## Description of the task
The material beneath this line should be printed exactly, with its pictures omitted.

※

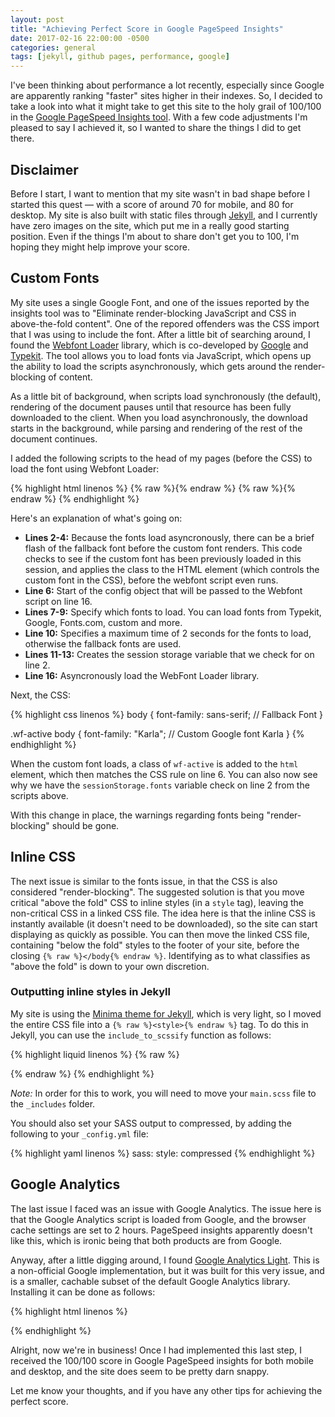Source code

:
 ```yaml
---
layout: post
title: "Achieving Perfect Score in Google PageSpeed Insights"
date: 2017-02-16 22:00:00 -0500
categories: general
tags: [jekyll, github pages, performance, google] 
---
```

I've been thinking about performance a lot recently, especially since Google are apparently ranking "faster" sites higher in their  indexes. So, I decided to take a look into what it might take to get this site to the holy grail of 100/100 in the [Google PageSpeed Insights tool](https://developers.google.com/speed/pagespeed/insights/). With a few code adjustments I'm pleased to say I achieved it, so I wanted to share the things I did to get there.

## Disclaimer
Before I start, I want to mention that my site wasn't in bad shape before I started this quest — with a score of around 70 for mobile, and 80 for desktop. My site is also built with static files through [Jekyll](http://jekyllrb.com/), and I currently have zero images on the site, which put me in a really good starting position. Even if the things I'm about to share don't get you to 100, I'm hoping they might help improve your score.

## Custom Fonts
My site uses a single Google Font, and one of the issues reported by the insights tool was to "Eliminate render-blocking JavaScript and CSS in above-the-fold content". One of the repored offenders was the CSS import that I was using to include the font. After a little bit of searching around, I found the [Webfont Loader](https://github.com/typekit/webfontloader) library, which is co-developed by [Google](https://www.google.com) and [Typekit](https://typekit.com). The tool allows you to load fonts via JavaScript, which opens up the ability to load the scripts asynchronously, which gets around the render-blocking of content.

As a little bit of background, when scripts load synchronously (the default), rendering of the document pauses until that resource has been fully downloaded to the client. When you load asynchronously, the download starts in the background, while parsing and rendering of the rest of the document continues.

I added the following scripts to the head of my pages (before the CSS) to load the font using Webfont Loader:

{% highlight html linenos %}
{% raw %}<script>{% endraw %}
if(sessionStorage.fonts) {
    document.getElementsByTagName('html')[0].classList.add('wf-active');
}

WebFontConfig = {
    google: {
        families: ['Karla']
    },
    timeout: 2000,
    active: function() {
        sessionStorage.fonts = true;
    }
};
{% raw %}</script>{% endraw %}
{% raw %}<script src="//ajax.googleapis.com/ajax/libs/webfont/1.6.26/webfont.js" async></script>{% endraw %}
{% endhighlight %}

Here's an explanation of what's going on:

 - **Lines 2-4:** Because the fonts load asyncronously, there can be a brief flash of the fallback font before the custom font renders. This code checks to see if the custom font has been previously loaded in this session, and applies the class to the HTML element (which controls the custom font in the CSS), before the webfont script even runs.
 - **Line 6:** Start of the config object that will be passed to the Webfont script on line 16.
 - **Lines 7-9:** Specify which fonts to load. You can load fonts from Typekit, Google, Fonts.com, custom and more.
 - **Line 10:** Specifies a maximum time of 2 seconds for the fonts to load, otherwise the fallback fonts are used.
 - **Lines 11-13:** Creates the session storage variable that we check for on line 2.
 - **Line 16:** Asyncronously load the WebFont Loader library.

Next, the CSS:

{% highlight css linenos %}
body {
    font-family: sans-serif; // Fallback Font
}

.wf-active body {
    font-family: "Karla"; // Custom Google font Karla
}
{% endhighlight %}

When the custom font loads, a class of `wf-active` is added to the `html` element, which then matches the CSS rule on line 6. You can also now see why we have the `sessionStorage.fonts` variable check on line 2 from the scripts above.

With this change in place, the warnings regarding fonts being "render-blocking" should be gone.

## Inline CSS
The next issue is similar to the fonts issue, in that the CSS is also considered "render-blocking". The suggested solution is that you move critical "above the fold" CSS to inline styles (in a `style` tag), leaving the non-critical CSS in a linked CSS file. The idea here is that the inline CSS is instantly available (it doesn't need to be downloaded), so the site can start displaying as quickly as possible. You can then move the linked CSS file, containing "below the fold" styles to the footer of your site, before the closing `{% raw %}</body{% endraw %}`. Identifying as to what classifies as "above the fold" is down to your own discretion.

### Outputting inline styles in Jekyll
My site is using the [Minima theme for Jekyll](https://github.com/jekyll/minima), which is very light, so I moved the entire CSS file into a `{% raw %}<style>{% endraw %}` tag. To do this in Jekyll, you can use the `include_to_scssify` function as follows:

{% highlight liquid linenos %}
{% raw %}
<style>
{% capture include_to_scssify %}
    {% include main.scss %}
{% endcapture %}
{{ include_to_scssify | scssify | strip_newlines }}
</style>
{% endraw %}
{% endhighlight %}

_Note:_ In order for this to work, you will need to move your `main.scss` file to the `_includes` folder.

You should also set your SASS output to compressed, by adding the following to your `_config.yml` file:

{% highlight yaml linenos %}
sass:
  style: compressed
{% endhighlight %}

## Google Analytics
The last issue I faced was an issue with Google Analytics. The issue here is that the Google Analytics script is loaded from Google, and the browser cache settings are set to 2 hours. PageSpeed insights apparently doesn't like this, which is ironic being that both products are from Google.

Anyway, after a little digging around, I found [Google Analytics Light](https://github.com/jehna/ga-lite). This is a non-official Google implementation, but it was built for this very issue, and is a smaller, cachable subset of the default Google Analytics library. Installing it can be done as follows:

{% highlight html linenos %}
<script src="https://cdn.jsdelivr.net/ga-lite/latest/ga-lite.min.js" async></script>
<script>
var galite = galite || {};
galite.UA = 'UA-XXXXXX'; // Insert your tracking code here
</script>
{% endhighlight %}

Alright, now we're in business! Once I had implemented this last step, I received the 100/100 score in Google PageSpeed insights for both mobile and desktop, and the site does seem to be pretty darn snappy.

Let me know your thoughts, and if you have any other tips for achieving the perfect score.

※

## Exercise answer
Source code

:
 ```yaml
---
layout: post
title: "Achieving Perfect Score in Google PageSpeed Insights"
date: 2017-02-16 22:00:00 -0500
categories: general
tags: [jekyll, github pages, performance, google] 
---
```

I've been thinking about performance a lot recently, especially since Google are apparently ranking "faster" sites higher in their  indexes. So, I decided to take a look into what it might take to get this site to the holy grail of 100/100 in the [Google PageSpeed Insights tool](https://developers.google.com/speed/pagespeed/insights/). With a few code adjustments I'm pleased to say I achieved it, so I wanted to share the things I did to get there.

## Disclaimer
Before I start, I want to mention that my site wasn't in bad shape before I started this quest — with a score of around 70 for mobile, and 80 for desktop. My site is also built with static files through [Jekyll](http://jekyllrb.com/), and I currently have zero images on the site, which put me in a really good starting position. Even if the things I'm about to share don't get you to 100, I'm hoping they might help improve your score.

## Custom Fonts
My site uses a single Google Font, and one of the issues reported by the insights tool was to "Eliminate render-blocking JavaScript and CSS in above-the-fold content". One of the repored offenders was the CSS import that I was using to include the font. After a little bit of searching around, I found the [Webfont Loader](https://github.com/typekit/webfontloader) library, which is co-developed by [Google](https://www.google.com) and [Typekit](https://typekit.com). The tool allows you to load fonts via JavaScript, which opens up the ability to load the scripts asynchronously, which gets around the render-blocking of content.

As a little bit of background, when scripts load synchronously (the default), rendering of the document pauses until that resource has been fully downloaded to the client. When you load asynchronously, the download starts in the background, while parsing and rendering of the rest of the document continues.

I added the following scripts to the head of my pages (before the CSS) to load the font using Webfont Loader:

{% highlight html linenos %}
{% raw %}<script>{% endraw %}
if(sessionStorage.fonts) {
    document.getElementsByTagName('html')[0].classList.add('wf-active');
}

WebFontConfig = {
    google: {
        families: ['Karla']
    },
    timeout: 2000,
    active: function() {
        sessionStorage.fonts = true;
    }
};
{% raw %}</script>{% endraw %}
{% raw %}<script src="//ajax.googleapis.com/ajax/libs/webfont/1.6.26/webfont.js" async></script>{% endraw %}
{% endhighlight %}

Here's an explanation of what's going on:

 - **Lines 2-4:** Because the fonts load asyncronously, there can be a brief flash of the fallback font before the custom font renders. This code checks to see if the custom font has been previously loaded in this session, and applies the class to the HTML element (which controls the custom font in the CSS), before the webfont script even runs.
 - **Line 6:** Start of the config object that will be passed to the Webfont script on line 16.
 - **Lines 7-9:** Specify which fonts to load. You can load fonts from Typekit, Google, Fonts.com, custom and more.
 - **Line 10:** Specifies a maximum time of 2 seconds for the fonts to load, otherwise the fallback fonts are used.
 - **Lines 11-13:** Creates the session storage variable that we check for on line 2.
 - **Line 16:** Asyncronously load the WebFont Loader library.

Next, the CSS:

{% highlight css linenos %}
body {
    font-family: sans-serif; // Fallback Font
}

.wf-active body {
    font-family: "Karla"; // Custom Google font Karla
}
{% endhighlight %}

When the custom font loads, a class of `wf-active` is added to the `html` element, which then matches the CSS rule on line 6. You can also now see why we have the `sessionStorage.fonts` variable check on line 2 from the scripts above.

With this change in place, the warnings regarding fonts being "render-blocking" should be gone.

## Inline CSS
The next issue is similar to the fonts issue, in that the CSS is also considered "render-blocking". The suggested solution is that you move critical "above the fold" CSS to inline styles (in a `style` tag), leaving the non-critical CSS in a linked CSS file. The idea here is that the inline CSS is instantly available (it doesn't need to be downloaded), so the site can start displaying as quickly as possible. You can then move the linked CSS file, containing "below the fold" styles to the footer of your site, before the closing `{% raw %}</body{% endraw %}`. Identifying as to what classifies as "above the fold" is down to your own discretion.

### Outputting inline styles in Jekyll
My site is using the [Minima theme for Jekyll](https://github.com/jekyll/minima), which is very light, so I moved the entire CSS file into a `{% raw %}<style>{% endraw %}` tag. To do this in Jekyll, you can use the `include_to_scssify` function as follows:

{% highlight liquid linenos %}
{% raw %}
<style>
{% capture include_to_scssify %}
    {% include main.scss %}
{% endcapture %}
{{ include_to_scssify | scssify | strip_newlines }}
</style>
{% endraw %}
{% endhighlight %}

_Note:_ In order for this to work, you will need to move your `main.scss` file to the `_includes` folder.

You should also set your SASS output to compressed, by adding the following to your `_config.yml` file:

{% highlight yaml linenos %}
sass:
  style: compressed
{% endhighlight %}

## Google Analytics
The last issue I faced was an issue with Google Analytics. The issue here is that the Google Analytics script is loaded from Google, and the browser cache settings are set to 2 hours. PageSpeed insights apparently doesn't like this, which is ironic being that both products are from Google.

Anyway, after a little digging around, I found [Google Analytics Light](https://github.com/jehna/ga-lite). This is a non-official Google implementation, but it was built for this very issue, and is a smaller, cachable subset of the default Google Analytics library. Installing it can be done as follows:

{% highlight html linenos %}
<script src="https://cdn.jsdelivr.net/ga-lite/latest/ga-lite.min.js" async></script>
<script>
var galite = galite || {};
galite.UA = 'UA-XXXXXX'; // Insert your tracking code here
</script>
{% endhighlight %}

Alright, now we're in business! Once I had implemented this last step, I received the 100/100 score in Google PageSpeed insights for both mobile and desktop, and the site does seem to be pretty darn snappy.

Let me know your thoughts, and if you have any other tips for achieving the perfect score.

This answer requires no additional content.